Others say Apple may have opened itself up to further media pressure.
Three China-based analysts have given their verdict.
Duncan Clark, chairman, BDA
Apple faced the unenviable choice of, either issuing an apology to satiate China's state-owned media in its purported consumer rights campaign, or risk the consequences of sustained attacks.
It couldn't realistically risk the latter. And apologising for any "concern or confusion" isn't in itself an admission of guilt.
But in dealing with China as a whole, Apple is increasingly dealing, not just with the government, but also directly with Chinese consumers.
The Chinese government, and ultimately the Communist Party, strives to be the ultimate gatekeeper for Western purveyors selling products and ideas to the Chinese people.
Apple has come to represent both a product and an idea: choice.
As one of the world's most valuable brands, Apple has an iconic status in China - a status it enjoyed even before the company launched its first store in Beijing in 2008 or the iPhone, in 2009.
The Chinese government has long been envious of Apple's appeal to consumers.
So how can the government make its people more patriotic in their choice of products?
Many would say China must make better products.

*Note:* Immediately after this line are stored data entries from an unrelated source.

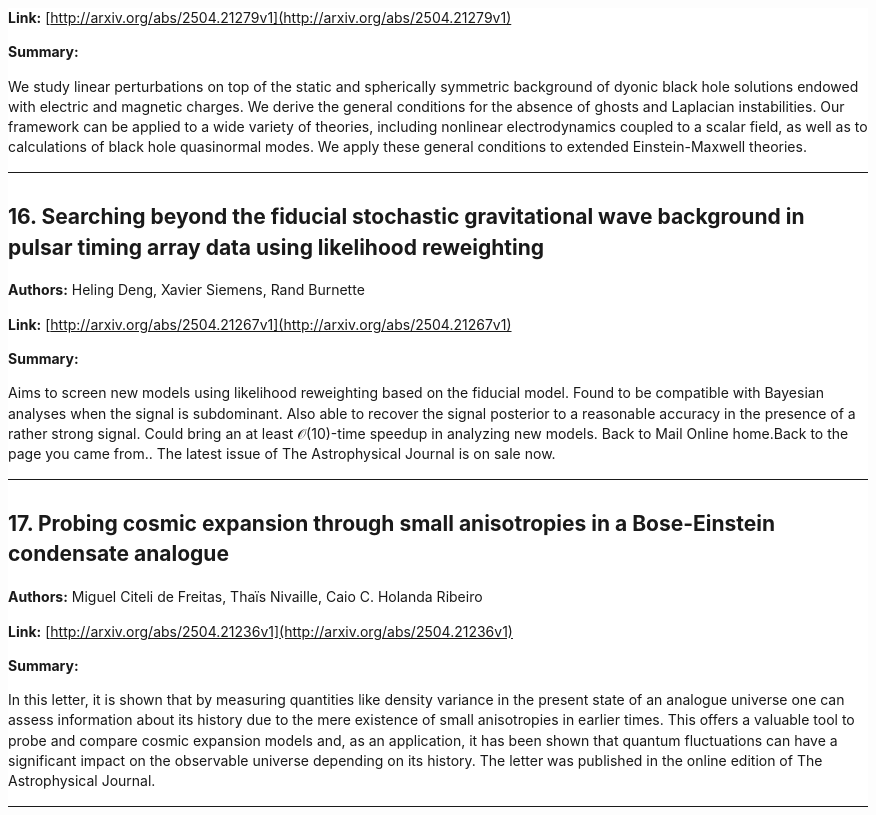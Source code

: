 **Link:** [http://arxiv.org/abs/2504.21279v1](http://arxiv.org/abs/2504.21279v1)

**Summary:**

We study linear perturbations on top of the static and spherically symmetric background of dyonic black hole solutions endowed with electric and magnetic charges. We derive the general conditions for the absence of ghosts and Laplacian instabilities. Our framework can be applied to a wide variety of theories, including nonlinear electrodynamics coupled to a scalar field, as well as to calculations of black hole quasinormal modes. We apply these general conditions to extended Einstein-Maxwell theories.

---

## 16. Searching beyond the fiducial stochastic gravitational wave background   in pulsar timing array data using likelihood reweighting

**Authors:** Heling Deng, Xavier Siemens, Rand Burnette

**Link:** [http://arxiv.org/abs/2504.21267v1](http://arxiv.org/abs/2504.21267v1)

**Summary:**

Aims to screen new models using likelihood reweighting based on the fiducial model. Found to be compatible with Bayesian analyses when the signal is subdominant. Also able to recover the signal posterior to a reasonable accuracy in the presence of a rather strong signal. Could bring an at least $\mathcal{O}(10)$-time speedup in analyzing new models. Back to Mail Online home.Back to the page you came from.. The latest issue of The Astrophysical Journal is on sale now.

---

## 17. Probing cosmic expansion through small anisotropies in a Bose-Einstein   condensate analogue

**Authors:** Miguel Citeli de Freitas, Thaïs Nivaille, Caio C. Holanda Ribeiro

**Link:** [http://arxiv.org/abs/2504.21236v1](http://arxiv.org/abs/2504.21236v1)

**Summary:**

In this letter, it is shown that by measuring quantities like density variance in the present state of an analogue universe one can assess information about its history due to the mere existence of small anisotropies in earlier times. This offers a valuable tool to probe and compare cosmic expansion models and, as an application, it has been shown that quantum fluctuations can have a significant impact on the observable universe depending on its history. The letter was published in the online edition of The Astrophysical Journal.

---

But that is a long slog.
The temptation for the government is to take a short cut and attack foreign products instead.
But as the Chinese economy shifts to one where consumers are playing a much more important role, the government might find such attacks increasingly counter-productive.
Indeed the attacks by CCTV and People's Daily generated a lot of sympathy for Apple among Chinese consumers, especially the millions of loyal fans of the brand.
Mark Natkin, managing director, Marbridge Consulting
Authorities here in China are accustomed to dictating the rules of play and do not welcome companies, foreign or Chinese, that have an attitude that is too stand-offish.
Tim Cook and his team have understood this very well.
They know that maintaining good relations with Chinese consumers and authorities is very important if Apple wants to maintain optimal access to the Chinese market.
I think it was a good move on Apple's behalf to demonstrate that it understands the value of hearing the concerns of the consumers and humbly responding to them.
Apple definitely does not want to have any roadblocks put in its path in China.
Looking not too far back, Google's decision to move out of China completely has stifled its opportunities in the world's biggest internet market and has only created further friction between the firm and the Chinese authorities.
As for those who think that this is an admittance of guilt on Apple's part, they need to read the statement more carefully.
Apple has essentially said there were aspects of its operations that were not ideal and they are listening.
It is not a flat-out admission that Apple has not delivered on its promises.
Shaun Rein, managing director, China Market Research Group
Companies operating in China need to be proactive and make sure they communicate their position on important topics to consumers - especially during a crisis - and adhere to government regulations.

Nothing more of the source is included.